Casa Galarina

映画についてのあれこれを書き殴り。映画を見れば見るほど、見ていない映画が多いことに愕然とする。

最高の人生の見つけ方

2008-05-12 | 外国映画(さ行)
2008年/アメリカ 監督/ロブ・ライナー
<MOVIX京都にて観賞>
「味わいが足りない」



評判が良くて観にいったんですが、正直私は物足りなかったです。

二大俳優に頼りすぎで脚本に粗が目立ちます。そもそも死ぬ前にしたいことが、お金持ちでないとできないことばかりってのはいかがなもんでしょう。もちろん、エドワードとカーター、双方の願いを叶えていくわけですが、どうせ死ぬならゴージャスにやりたいことをやってしまおうぜ。そんなことばかりが目立っています。反発しあっていたふたりの関係性が、もう二転三転してさらに友情を深め合う展開にして欲しかった。エドワードの娘との再会も含め、後半あまりにもさらっと行ってしまいます。こんな展開、私でも書けそうって言ったら言いすぎでしょうか。
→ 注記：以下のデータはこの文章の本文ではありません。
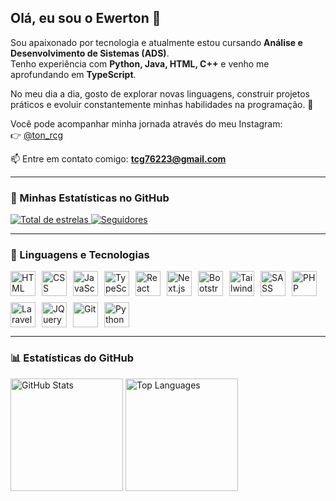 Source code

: ## Olá, eu sou o Ewerton 👋

Sou apaixonado por tecnologia e atualmente estou cursando **Análise e Desenvolvimento de Sistemas (ADS)**.  
Tenho experiência com **Python, Java, HTML, C++** e venho me aprofundando em **TypeScript**.  

No meu dia a dia, gosto de explorar novas linguagens, construir projetos práticos e evoluir constantemente minhas habilidades na programação. 🚀  

Você pode acompanhar minha jornada através do meu Instagram:  
👉 [@ton_rcg](https://www.instagram.com/ton_rcg)  

📫 Entre em contato comigo: **tcg76223@gmail.com**

---

### 🌟 Minhas Estatísticas no GitHub

<p>
  <a href="https://github.com/Pplton?tab=repositories&sort=stargazers">
    <img 
      alt="Total de estrelas" 
      title="Total de estrelas GitHub" 
      src="https://custom-icon-badges.demolab.com/github/stars/Pplton?color=55960c&style=for-the-badge&labelColor=488207&logo=star&label=estrelas"
    />
  </a>
  <a href="https://github.com/Pplton?tab=followers">
    <img 
      alt="Seguidores" 
      title="Me siga no GitHub" 
      src="https://custom-icon-badges.demolab.com/github/followers/Pplton?color=236ad3&labelColor=1155ba&style=for-the-badge&logo=github&label=Seguidores&logoColor=white"
    />
  </a>
</p>

---

### 🤖 Linguagens e Tecnologias

<div style="display: flex; flex-wrap: wrap; gap: 10px;">
<img alt="HTML" title="HTML" width="40px" src="https://cdn.jsdelivr.net/gh/devicons/devicon@latest/icons/html5/html5-original.svg"/>
<img alt="CSS" title="CSS" width="40px" src="https://cdn.jsdelivr.net/gh/devicons/devicon@latest/icons/css3/css3-original.svg"/>
<img alt="JavaScript" title="JavaScript" width="40px" src="https://cdn.jsdelivr.net/gh/devicons/devicon@latest/icons/javascript/javascript-original.svg"/>
<img alt="TypeScript" title="TypeScript" width="40px" src="https://cdn.jsdelivr.net/gh/devicons/devicon@latest/icons/typescript/typescript-original.svg"/>
<img alt="React" title="React" width="40px" src="https://cdn.jsdelivr.net/gh/devicons/devicon@latest/icons/react/react-original.svg"/>
<img alt="Next.js" title="Next.js" width="40px" src="https://cdn.jsdelivr.net/gh/devicons/devicon@latest/icons/nextjs/nextjs-original.svg"/>
<img alt="Bootstrap" title="Bootstrap" width="40px" src="https://cdn.jsdelivr.net/gh/devicons/devicon@latest/icons/bootstrap/bootstrap-original.svg"/>
<img alt="Tailwind" title="TailwindCSS" width="40px" src="https://cdn.jsdelivr.net/gh/devicons/devicon@latest/icons/tailwindcss/tailwindcss-original.svg"/>
<img alt="SASS" title="SASS" width="40px" src="https://cdn.jsdelivr.net/gh/devicons/devicon@latest/icons/sass/sass-original.svg"/>
<img alt="PHP" title="PHP" width="40px" src="https://cdn.jsdelivr.net/gh/devicons/devicon@latest/icons/php/php-original.svg"/>
<img alt="Laravel" title="Laravel" width="40px" src="https://cdn.jsdelivr.net/gh/devicons/devicon@latest/icons/laravel/laravel-original.svg"/>
<img alt="JQuery" title="JQuery" width="40px" src="https://cdn.jsdelivr.net/gh/devicons/devicon@latest/icons/jquery/jquery-original.svg"/>
<img alt="Git" title="Git" width="40px" src="https://cdn.jsdelivr.net/gh/devicons/devicon@latest/icons/git/git-original.svg"/>
<img alt="Python" title="Python" width="40px" src="https://cdn.jsdelivr.net/gh/devicons/devicon@latest/icons/python/python-original.svg"/>
</div>

---

### 📊 Estatísticas do GitHub

<p>
  <img 
    alt="GitHub Stats" 
    height="180" 
    src="https://github-readme-stats.vercel.app/api?username=Pplton&show_icons=true&theme=tokyonight&include_all_commits=true&locale=pt-br" 
  />
  <img 
    alt="Top Languages" 
    height="180" 
    src="https://github-readme-stats.vercel.app/api/top-langs/?username=Pplton&theme=tokyonight&layout=compact&custom_title=Tecnologias&langs_count=9" 
  />
</p>

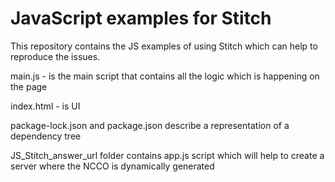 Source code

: # JavaScript examples for Stitch

This repository contains the JS examples of using Stitch which can help to reproduce the issues. 

main.js - is the main script that contains all the logic which is happening on the page

index.html - is UI

package-lock.json and package.json describe a representation of a dependency tree

JS_Stitch_answer_url folder contains app.js script which will help to create a server where the NCCO is dynamically generated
神を信じないエドワードと信心深いカーターという設定なのも、そこで反目しあったり、亀裂が生じたりするのかと思いきや、何もなし。じゃあ、なぜそんな設定にしているのかと突っ込まずにはいられません。あちこちに「思わせぶりな伏線」を敷いていながら、結局それらは単なる味付けとして存在しているだけで、物語そのものを突き動かすものではない。「死」を前にした人間同士だからこそ、もっと絞り出すような感情表現やエピソードがあってもいいのではないでしょうか。葬儀での泣かせるスピーチの後「知らない人のために役に立つ」という項目にチェックを入れる。ここだけは、面白いひねりだと思いましたが、あとは全てが予測どおり。下手に泣かせようとしていないのはいいですが、深みが足りなかった。

そして、この邦題はどうでしょう。「最高の人生」そこまで断言しちゃう?そりゃ、ありあまるお金があればね、と皮肉りたくなります。原題は「THE BUCKET LIST」で、劇中では「棺桶リスト」と訳されているのですが、BUCKETっていわゆるバケツのこと。アメリカでは、この単語が棺桶と言う意味を持つのでしょうか。その辺り、英語に詳しくないので何とも言えませんが、バケツなんてものが比喩として使われていることには、何か自嘲的な意味合いが込められているような気がしてなりません。「死ぬまでにしたい10のこと」(こちらは秀作)という邦題を意識して、敢えてかぶらないようにしたのでしょうか。原題が持っている(のかも知れない)悲哀をこの邦題が遠ざけてしまったように感じます。